# RP with Phoenix the Borzoi (nsfw)



## ColdSoul (Jul 4, 2018)

Hi, 

          Phoenix is one of my characters, she is a straight female borzoi who is looking to have some fun. She is a hardy but is an easy going tough girl. She likes to play a little hard to get too as she is an ex-military dog. 

Here are some pics~

www.furaffinity.net: Phoenix Portrait by ColdSoul

www.furaffinity.net: Phoenix sketch by ColdSoul

www.furaffinity.net: Phoenix- I'm Still Here by ColdSoul

She can work as a sub or dom, but I am also looking for a good story for her as well. I will NOT to any extreme fetishes with her, if you are unsure just ask. I am quite a laid back RP, I work during the day so evenings is when I tend to be free. I do have discord, which I use to RP.

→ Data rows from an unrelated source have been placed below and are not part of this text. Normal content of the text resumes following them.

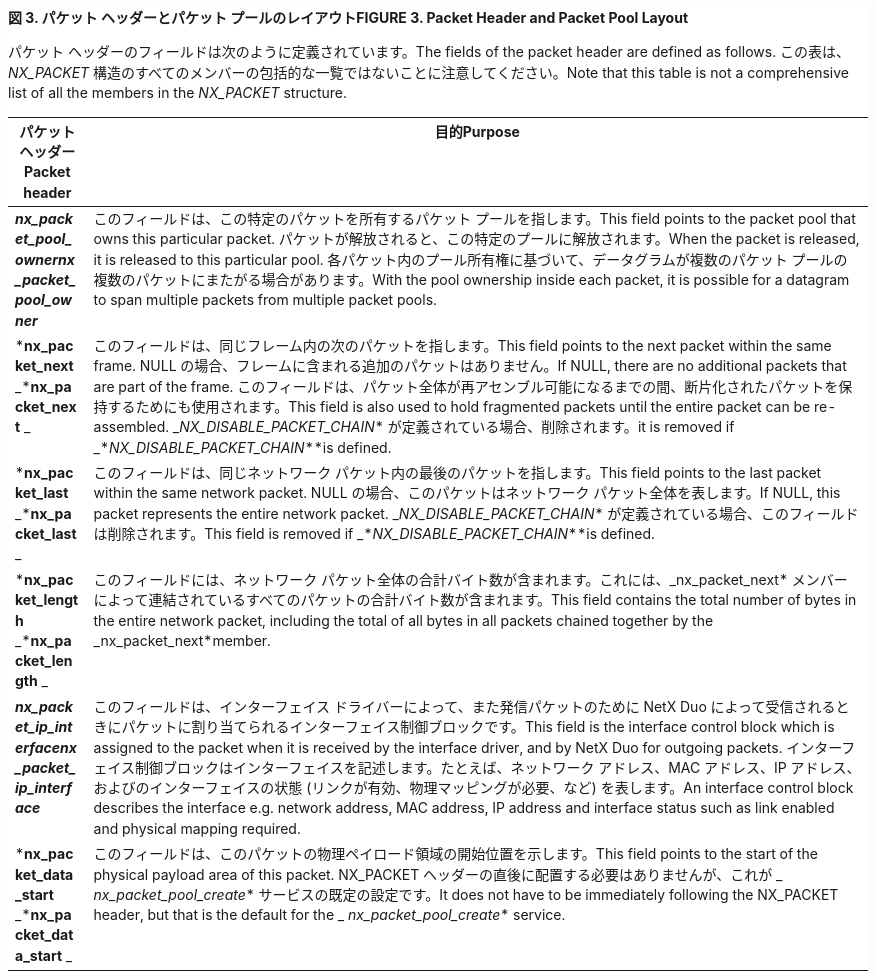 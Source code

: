 <span data-ttu-id="b06e6-298">**図 3. パケット ヘッダーとパケット プールのレイアウト**</span><span class="sxs-lookup"><span data-stu-id="b06e6-298">**FIGURE 3. Packet Header and Packet Pool Layout**</span></span>

<span data-ttu-id="b06e6-299">パケット ヘッダーのフィールドは次のように定義されています。</span><span class="sxs-lookup"><span data-stu-id="b06e6-299">The fields of the packet header are defined as follows.</span></span> <span data-ttu-id="b06e6-300">この表は、*NX_PACKET* 構造のすべてのメンバーの包括的な一覧ではないことに注意してください。</span><span class="sxs-lookup"><span data-stu-id="b06e6-300">Note that this table is not a comprehensive list of all the members in the *NX_PACKET* structure.</span></span>

|<span data-ttu-id="b06e6-301">パケット ヘッダー</span><span class="sxs-lookup"><span data-stu-id="b06e6-301">Packet header</span></span> | <span data-ttu-id="b06e6-302">目的</span><span class="sxs-lookup"><span data-stu-id="b06e6-302">Purpose</span></span> |
|---|---|
|<span data-ttu-id="b06e6-303">***nx_packet_pool_owner***</span><span class="sxs-lookup"><span data-stu-id="b06e6-303">***nx_packet_pool_owner***</span></span>|<span data-ttu-id="b06e6-304">このフィールドは、この特定のパケットを所有するパケット プールを指します。</span><span class="sxs-lookup"><span data-stu-id="b06e6-304">This field points to the packet pool that owns this particular packet.</span></span> <span data-ttu-id="b06e6-305">パケットが解放されると、この特定のプールに解放されます。</span><span class="sxs-lookup"><span data-stu-id="b06e6-305">When the packet is released, it is released to this particular pool.</span></span> <span data-ttu-id="b06e6-306">各パケット内のプール所有権に基づいて、データグラムが複数のパケット プールの複数のパケットにまたがる場合があります。</span><span class="sxs-lookup"><span data-stu-id="b06e6-306">With the pool ownership inside each packet, it is possible for a datagram to span multiple packets from multiple packet pools.</span></span>|
|<span data-ttu-id="b06e6-307">\***nx_packet_next** _</span><span class="sxs-lookup"><span data-stu-id="b06e6-307">\***nx_packet_next** _</span></span>|<span data-ttu-id="b06e6-308">このフィールドは、同じフレーム内の次のパケットを指します。</span><span class="sxs-lookup"><span data-stu-id="b06e6-308">This field points to the next packet within the same frame.</span></span> <span data-ttu-id="b06e6-309">NULL の場合、フレームに含まれる追加のパケットはありません。</span><span class="sxs-lookup"><span data-stu-id="b06e6-309">If NULL, there are no additional packets that are part of the frame.</span></span> <span data-ttu-id="b06e6-310">このフィールドは、パケット全体が再アセンブル可能になるまでの間、断片化されたパケットを保持するためにも使用されます。</span><span class="sxs-lookup"><span data-stu-id="b06e6-310">This field is also used to hold fragmented packets until the entire packet can be re-assembled.</span></span> <span data-ttu-id="b06e6-311">_*_NX_DISABLE_PACKET_CHAIN_*\* が定義されている場合、削除されます。</span><span class="sxs-lookup"><span data-stu-id="b06e6-311">it is removed if _\*_NX_DISABLE_PACKET_CHAIN_\*\*is defined.</span></span>|
|<span data-ttu-id="b06e6-312">\***nx_packet_last** _</span><span class="sxs-lookup"><span data-stu-id="b06e6-312">\***nx_packet_last** _</span></span>|<span data-ttu-id="b06e6-313">このフィールドは、同じネットワーク パケット内の最後のパケットを指します。</span><span class="sxs-lookup"><span data-stu-id="b06e6-313">This field points to the last packet within the same network packet.</span></span> <span data-ttu-id="b06e6-314">NULL の場合、このパケットはネットワーク パケット全体を表します。</span><span class="sxs-lookup"><span data-stu-id="b06e6-314">If NULL, this packet represents the entire network packet.</span></span> <span data-ttu-id="b06e6-315">_*_NX_DISABLE_PACKET_CHAIN_*\* が定義されている場合、このフィールドは削除されます。</span><span class="sxs-lookup"><span data-stu-id="b06e6-315">This field is removed if _\*_NX_DISABLE_PACKET_CHAIN_\*\*is defined.</span></span>|
|<span data-ttu-id="b06e6-316">\***nx_packet_length** _</span><span class="sxs-lookup"><span data-stu-id="b06e6-316">\***nx_packet_length** _</span></span>| <span data-ttu-id="b06e6-317">このフィールドには、ネットワーク パケット全体の合計バイト数が含まれます。これには、_nx_packet_next\* メンバーによって連結されているすべてのパケットの合計バイト数が含まれます。</span><span class="sxs-lookup"><span data-stu-id="b06e6-317">This field contains the total number of bytes in the entire network packet, including the total of all bytes in all packets chained together by the _nx_packet_next\*member.</span></span>|
|<span data-ttu-id="b06e6-318">***nx_packet_ip_interface***</span><span class="sxs-lookup"><span data-stu-id="b06e6-318">***nx_packet_ip_interface***</span></span>| <span data-ttu-id="b06e6-319">このフィールドは、インターフェイス ドライバーによって、また発信パケットのために NetX Duo によって受信されるときにパケットに割り当てられるインターフェイス制御ブロックです。</span><span class="sxs-lookup"><span data-stu-id="b06e6-319">This field is the interface control block which is assigned to the packet when it is received by the interface driver, and by NetX Duo for outgoing packets.</span></span> <span data-ttu-id="b06e6-320">インターフェイス制御ブロックはインターフェイスを記述します。たとえば、ネットワーク アドレス、MAC アドレス、IP アドレス、およびのインターフェイスの状態 (リンクが有効、物理マッピングが必要、など) を表します。</span><span class="sxs-lookup"><span data-stu-id="b06e6-320">An interface control block describes the interface e.g. network address, MAC address, IP address and interface status such as link enabled and physical mapping required.</span></span>|
|<span data-ttu-id="b06e6-321">\***nx_packet_data_start** _</span><span class="sxs-lookup"><span data-stu-id="b06e6-321">\***nx_packet_data_start** _</span></span>| <span data-ttu-id="b06e6-322">このフィールドは、このパケットの物理ペイロード領域の開始位置を示します。</span><span class="sxs-lookup"><span data-stu-id="b06e6-322">This field points to the start of the physical payload area of this packet.</span></span> <span data-ttu-id="b06e6-323">NX_PACKET ヘッダーの直後に配置する必要はありませんが、これが _ *_nx_packet_pool_create_*\* サービスの既定の設定です。</span><span class="sxs-lookup"><span data-stu-id="b06e6-323">It does not have to be immediately following the NX_PACKET header, but that is the default for the _ *_nx_packet_pool_create_*\* service.</span></span>|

If you are interested just give me a shout  Have a nice day, peeps.

Regards


----------



## Alphawolf456 (Jul 4, 2018)

ColdSoul said:


> Hi,
> 
> Phoenix is one of my characters, she is a straight female borzoi who is looking to have some fun. She is a hardy but is an easy going tough girl. She likes to play a little hard to get too as she is an ex-military dog.
> 
> ...



Hey there I saw your rp and Im interested in it. Could you do rps in Dm?


----------



## ColdSoul (Jul 5, 2018)

Alphawolf456 said:


> Hey there I saw your rp and Im interested in it. Could you do rps in Dm?



Hello, glad that you are interested, though I am afraid I don't know what Dm is lol? .... I have FA and discord if that helps lol.


----------



## Alphawolf456 (Jul 5, 2018)

ColdSoul said:


> Hello, glad that you are interested, though I am afraid I don't know what Dm is lol? .... I have FA and discord if that helps lol.



Im not really into those discord themes but DM means daily messages and how you start one is you click on the users name then on there it says start a conversation click that amd you can send private messages to them hope that helps


----------



## MrHoppers (Jul 5, 2018)

I wouldn’t mind giving it a try, I used to RP all the time years ago. I’ve kinda wanted to get back into it as well xD 

here’s my fursona. 
www.furaffinity.net: Hoppers Refrence Sheet by MrHoppers

You can message me on there or you could use my discord MrHoppers#0946 ^-^


----------



## ColdSoul (Jul 5, 2018)

Alphawolf456 said:


> Im not really into those discord themes but DM means daily messages and how you start one is you click on the users name then on there it says start a conversation click that amd you can send private messages to them hope that helps


Thanks for explaining lol, I feel so old haha. I would rather stick to RP-ing on discord to be honest, as I don't want to have RP'S happing all over the place and forget about them.


----------



## ColdSoul (Jul 5, 2018)

MrHoppers said:


> I wouldn’t mind giving it a try, I used to RP all the time years ago. I’ve kinda wanted to get back into it as well xD
> 
> here’s my fursona.
> www.furaffinity.net: Hoppers Refrence Sheet by MrHoppers
> ...



Hi!

             Wow!! what a cool and interesting character! I think he's great I really do... But I don't think he and Phoenix would go well together  She is a sighthound and so would more likely want to chase him! Very sorry hun.


----------



## MrHoppers (Jul 5, 2018)

ColdSoul said:


> Hi!
> 
> Wow!! what a cool and interesting character! I think he's great I really do... But I don't think he and Phoenix would go well together  She is a sighthound and so would more likely want to chase him! Very sorry hun.



You would chase me? Haha well not that I would even mind that xD but I understand, it’s all good :3


----------